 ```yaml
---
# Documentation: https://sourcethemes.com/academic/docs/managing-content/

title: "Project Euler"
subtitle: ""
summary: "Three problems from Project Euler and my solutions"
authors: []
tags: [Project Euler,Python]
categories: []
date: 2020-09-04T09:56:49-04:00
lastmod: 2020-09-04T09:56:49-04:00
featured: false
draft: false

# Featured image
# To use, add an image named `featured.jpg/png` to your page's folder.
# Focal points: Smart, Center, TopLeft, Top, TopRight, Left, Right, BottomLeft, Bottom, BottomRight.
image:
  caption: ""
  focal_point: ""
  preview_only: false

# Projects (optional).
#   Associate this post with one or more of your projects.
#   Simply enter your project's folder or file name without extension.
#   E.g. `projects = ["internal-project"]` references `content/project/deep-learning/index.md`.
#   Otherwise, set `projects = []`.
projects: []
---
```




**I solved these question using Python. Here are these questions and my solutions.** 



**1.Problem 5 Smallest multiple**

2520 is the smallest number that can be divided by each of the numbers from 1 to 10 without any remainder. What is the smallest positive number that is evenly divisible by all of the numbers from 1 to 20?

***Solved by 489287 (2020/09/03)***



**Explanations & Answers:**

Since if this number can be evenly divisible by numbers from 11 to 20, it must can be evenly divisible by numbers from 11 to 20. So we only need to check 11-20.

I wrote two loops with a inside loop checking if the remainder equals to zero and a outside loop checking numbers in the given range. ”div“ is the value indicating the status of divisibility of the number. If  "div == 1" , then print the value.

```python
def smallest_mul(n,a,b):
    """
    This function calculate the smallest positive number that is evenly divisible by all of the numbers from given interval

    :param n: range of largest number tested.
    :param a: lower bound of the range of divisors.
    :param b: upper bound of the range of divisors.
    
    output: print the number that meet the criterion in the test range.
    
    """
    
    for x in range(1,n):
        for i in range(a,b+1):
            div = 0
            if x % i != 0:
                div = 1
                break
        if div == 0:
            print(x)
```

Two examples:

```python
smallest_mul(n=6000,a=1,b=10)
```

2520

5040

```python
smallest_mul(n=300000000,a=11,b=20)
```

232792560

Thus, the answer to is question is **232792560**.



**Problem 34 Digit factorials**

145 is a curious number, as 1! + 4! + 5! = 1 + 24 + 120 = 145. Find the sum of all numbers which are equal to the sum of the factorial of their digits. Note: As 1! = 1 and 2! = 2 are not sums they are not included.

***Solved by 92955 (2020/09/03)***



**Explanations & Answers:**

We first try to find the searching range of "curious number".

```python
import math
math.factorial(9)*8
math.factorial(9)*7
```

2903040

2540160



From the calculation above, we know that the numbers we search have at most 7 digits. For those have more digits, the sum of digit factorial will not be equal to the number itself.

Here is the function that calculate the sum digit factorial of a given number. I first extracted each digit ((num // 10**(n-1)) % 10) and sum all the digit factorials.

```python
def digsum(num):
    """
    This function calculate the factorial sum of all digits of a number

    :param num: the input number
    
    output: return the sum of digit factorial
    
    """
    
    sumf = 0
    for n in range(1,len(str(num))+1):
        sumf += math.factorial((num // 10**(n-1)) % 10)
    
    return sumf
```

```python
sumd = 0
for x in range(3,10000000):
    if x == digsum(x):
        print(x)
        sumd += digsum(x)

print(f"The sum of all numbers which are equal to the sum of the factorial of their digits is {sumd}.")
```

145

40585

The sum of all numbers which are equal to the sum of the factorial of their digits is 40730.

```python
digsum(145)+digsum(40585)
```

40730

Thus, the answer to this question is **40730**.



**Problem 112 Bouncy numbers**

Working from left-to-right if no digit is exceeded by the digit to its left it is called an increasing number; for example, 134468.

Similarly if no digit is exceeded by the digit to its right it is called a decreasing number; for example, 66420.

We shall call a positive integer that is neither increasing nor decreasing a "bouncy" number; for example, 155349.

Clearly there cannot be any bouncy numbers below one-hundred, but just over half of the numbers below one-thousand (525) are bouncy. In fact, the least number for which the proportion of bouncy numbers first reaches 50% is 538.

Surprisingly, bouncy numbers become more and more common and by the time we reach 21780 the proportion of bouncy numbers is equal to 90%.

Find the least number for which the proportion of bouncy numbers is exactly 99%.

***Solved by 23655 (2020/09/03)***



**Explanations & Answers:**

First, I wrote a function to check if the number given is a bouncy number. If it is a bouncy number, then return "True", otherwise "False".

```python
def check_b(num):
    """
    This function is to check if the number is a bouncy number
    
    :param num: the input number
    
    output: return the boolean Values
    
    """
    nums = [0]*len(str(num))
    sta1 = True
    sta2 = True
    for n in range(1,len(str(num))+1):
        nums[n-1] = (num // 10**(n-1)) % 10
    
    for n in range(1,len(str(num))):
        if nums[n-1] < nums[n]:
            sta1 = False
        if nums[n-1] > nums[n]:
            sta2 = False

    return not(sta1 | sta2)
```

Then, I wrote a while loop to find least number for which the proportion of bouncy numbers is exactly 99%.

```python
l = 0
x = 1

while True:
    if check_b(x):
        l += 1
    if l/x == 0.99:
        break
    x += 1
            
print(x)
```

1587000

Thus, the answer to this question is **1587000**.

WHAT IS EXPECTED:
Your task is to copy all of the entries exactly.

WRITTEN RESPONSE:
 ```yaml
---
# Documentation: https://sourcethemes.com/academic/docs/managing-content/

title: "Project Euler"
subtitle: ""
summary: "Three problems from Project Euler and my solutions"
authors: []
tags: [Project Euler,Python]
categories: []
date: 2020-09-04T09:56:49-04:00
lastmod: 2020-09-04T09:56:49-04:00
featured: false
draft: false

# Featured image
# To use, add an image named `featured.jpg/png` to your page's folder.
# Focal points: Smart, Center, TopLeft, Top, TopRight, Left, Right, BottomLeft, Bottom, BottomRight.
image:
  caption: ""
  focal_point: ""
  preview_only: false

# Projects (optional).
#   Associate this post with one or more of your projects.
#   Simply enter your project's folder or file name without extension.
#   E.g. `projects = ["internal-project"]` references `content/project/deep-learning/index.md`.
#   Otherwise, set `projects = []`.
projects: []
---
```




**I solved these question using Python. Here are these questions and my solutions.** 



**1.Problem 5 Smallest multiple**

2520 is the smallest number that can be divided by each of the numbers from 1 to 10 without any remainder. What is the smallest positive number that is evenly divisible by all of the numbers from 1 to 20?

***Solved by 489287 (2020/09/03)***



**Explanations & Answers:**

Since if this number can be evenly divisible by numbers from 11 to 20, it must can be evenly divisible by numbers from 11 to 20. So we only need to check 11-20.

I wrote two loops with a inside loop checking if the remainder equals to zero and a outside loop checking numbers in the given range. ”div“ is the value indicating the status of divisibility of the number. If  "div == 1" , then print the value.

```python
def smallest_mul(n,a,b):
    """
    This function calculate the smallest positive number that is evenly divisible by all of the numbers from given interval

    :param n: range of largest number tested.
    :param a: lower bound of the range of divisors.
    :param b: upper bound of the range of divisors.
    
    output: print the number that meet the criterion in the test range.
    
    """
    
    for x in range(1,n):
        for i in range(a,b+1):
            div = 0
            if x % i != 0:
                div = 1
                break
        if div == 0:
            print(x)
```

Two examples:

```python
smallest_mul(n=6000,a=1,b=10)
```

2520

5040

```python
smallest_mul(n=300000000,a=11,b=20)
```

232792560

Thus, the answer to is question is **232792560**.



**Problem 34 Digit factorials**

145 is a curious number, as 1! + 4! + 5! = 1 + 24 + 120 = 145. Find the sum of all numbers which are equal to the sum of the factorial of their digits. Note: As 1! = 1 and 2! = 2 are not sums they are not included.

***Solved by 92955 (2020/09/03)***



**Explanations & Answers:**

We first try to find the searching range of "curious number".

```python
import math
math.factorial(9)*8
math.factorial(9)*7
```

2903040

2540160



From the calculation above, we know that the numbers we search have at most 7 digits. For those have more digits, the sum of digit factorial will not be equal to the number itself.

Here is the function that calculate the sum digit factorial of a given number. I first extracted each digit ((num // 10**(n-1)) % 10) and sum all the digit factorials.

```python
def digsum(num):
    """
    This function calculate the factorial sum of all digits of a number

    :param num: the input number
    
    output: return the sum of digit factorial
    
    """
    
    sumf = 0
    for n in range(1,len(str(num))+1):
        sumf += math.factorial((num // 10**(n-1)) % 10)
    
    return sumf
```

```python
sumd = 0
for x in range(3,10000000):
    if x == digsum(x):
        print(x)
        sumd += digsum(x)

print(f"The sum of all numbers which are equal to the sum of the factorial of their digits is {sumd}.")
```

145

40585

The sum of all numbers which are equal to the sum of the factorial of their digits is 40730.

```python
digsum(145)+digsum(40585)
```

40730

Thus, the answer to this question is **40730**.



**Problem 112 Bouncy numbers**

Working from left-to-right if no digit is exceeded by the digit to its left it is called an increasing number; for example, 134468.

Similarly if no digit is exceeded by the digit to its right it is called a decreasing number; for example, 66420.

We shall call a positive integer that is neither increasing nor decreasing a "bouncy" number; for example, 155349.

Clearly there cannot be any bouncy numbers below one-hundred, but just over half of the numbers below one-thousand (525) are bouncy. In fact, the least number for which the proportion of bouncy numbers first reaches 50% is 538.

Surprisingly, bouncy numbers become more and more common and by the time we reach 21780 the proportion of bouncy numbers is equal to 90%.

Find the least number for which the proportion of bouncy numbers is exactly 99%.

***Solved by 23655 (2020/09/03)***



**Explanations & Answers:**

First, I wrote a function to check if the number given is a bouncy number. If it is a bouncy number, then return "True", otherwise "False".

```python
def check_b(num):
    """
    This function is to check if the number is a bouncy number
    
    :param num: the input number
    
    output: return the boolean Values
    
    """
    nums = [0]*len(str(num))
    sta1 = True
    sta2 = True
    for n in range(1,len(str(num))+1):
        nums[n-1] = (num // 10**(n-1)) % 10
    
    for n in range(1,len(str(num))):
        if nums[n-1] < nums[n]:
            sta1 = False
        if nums[n-1] > nums[n]:
            sta2 = False

    return not(sta1 | sta2)
```

Then, I wrote a while loop to find least number for which the proportion of bouncy numbers is exactly 99%.

```python
l = 0
x = 1

while True:
    if check_b(x):
        l += 1
    if l/x == 0.99:
        break
    x += 1
            
print(x)
```

1587000

Thus, the answer to this question is **1587000**.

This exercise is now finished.